Items listed in a dataset:

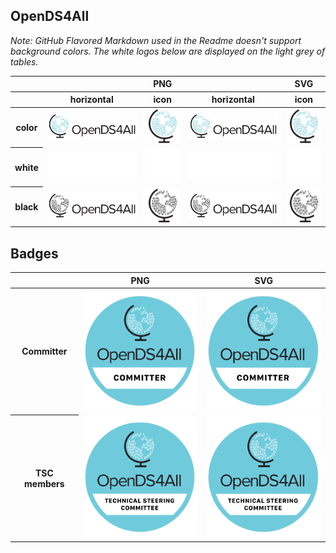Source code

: ## OpenDS4All

*Note: GitHub Flavored Markdown used in the Readme doesn't support background colors. The white logos below are displayed on the light grey of tables.*

<table class="logos-table">
	<thead>
		<tr>
			<th></th>
			<th colspan="3">PNG</th>
			<th colspan="3">SVG</th>
		</tr>
		<tr>
			<th></th>
			<th>horizontal</th>
			<th>icon</th>
			<th>horizontal</th>
			<th>icon</th>
		</tr>
	</thead>	
    <tbody>
		<tr>
			<th>color</th>
			<td><a href="horizontal/color/opends4all-horizontal-color.png" download><img src="horizontal/color/opends4all-horizontal-color.png" width="200"></a></td>
			<td><a href="icon/color/opends4all-icon-color.png" download><img src="icon/color/opends4all-icon-color.png" width="75"></a></td>
			<td><a href="horizontal/color/opends4all-horizontal-color.svg" download><img src="horizontal/color/opends4all-horizontal-color.svg" width="200"></a></td>
			<td><a href="icon/color/opends4all-icon-color.png" download><img src="icon/color/opends4all-icon-color.png" width="75"></a></td>
		</tr>
		<tr>
			<th>white</th>
			<td><a href="horizontal/white/opends4all-horizontal-white.png" download><img src="horizontal/white/opends4all-horizontal-white.png" width="200"></a></td>
			<td><a href="icon/white/opends4all-icon-white.png" download><img src="icon/white/opends4all-icon-white.png" width="75"></a></td>
			<td><a href="horizontal/white/opends4all-horizontal-white.svg" download><img src="horizontal/white/opends4all-horizontal-white.svg" width="200"></a></td>
			<td><a href="icon/white/opends4all-icon-white.svg" download><img src="icon/white/opends4all-icon-white.svg" width="75"></a></td>
		</tr>
		<tr>
			<th>black</th>
			<td><a href="horizontal/black/opends4all-horizontal-black.png" download><img src="horizontal/black/opends4all-horizontal-black.png" width="200"></a></td>
			<td><a href="icon/black/opends4all-icon-black.png" download><img src="icon/black/opends4all-icon-black.png" width="75"></a></td>
			<td><a href="horizontal/black/opends4all-horizontal-black.svg" download><img src="horizontal/black/opends4all-horizontal-black.svg" width="200"></a></td>
			<td><a href="icon/black/opends4all-icon-black.svg" download><img src="icon/black/opends4all-icon-black.svg" width="75"></a></td>
		</tr>
	</tbody>	
</table>

## Badges

<table class="logos-table">
	<thead>
		<tr>
			<th></th>
			<th>PNG</th>
			<th>SVG</th>
		</tr>
	</thead>	
    <tbody>
		<tr>
			<th>Committer</th>
			<td><a href="badge/committer/color/opends4all-badge-committer-color.png" download><img src="badge/committer/color/opends4all-badge-committer-color.png" width="200"></a></td>
			<td><a href="badge/committer/color/opends4all-badge-committer-color.svg" download><img src="badge/committer/color/opends4all-badge-committer-color.svg" width="200"></a></td>
		</tr>
	        <tr>
			<th>TSC members</th>
			<td><a href="badge/tsc/color/opends4all-badge-tsc-color.png" download><img src="badge/tsc/color/opends4all-badge-tsc-color.png" width="200"></a></td>
			<td><a href="badge/tsc/color/opends4all-badge-tsc-color.svg" download><img src="badge/tsc/color/opends4all-badge-tsc-color.svg" width="200"></a></td>
		</tr>
	</tbody>	
</table>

> **WHAT YOU WILL DO**
Search the data above for the string "colspan" and report each line that holds it.

> **OUTPUT FOR THIS TASK**
			<th colspan="3">PNG</th>
			<th colspan="3">SVG</th>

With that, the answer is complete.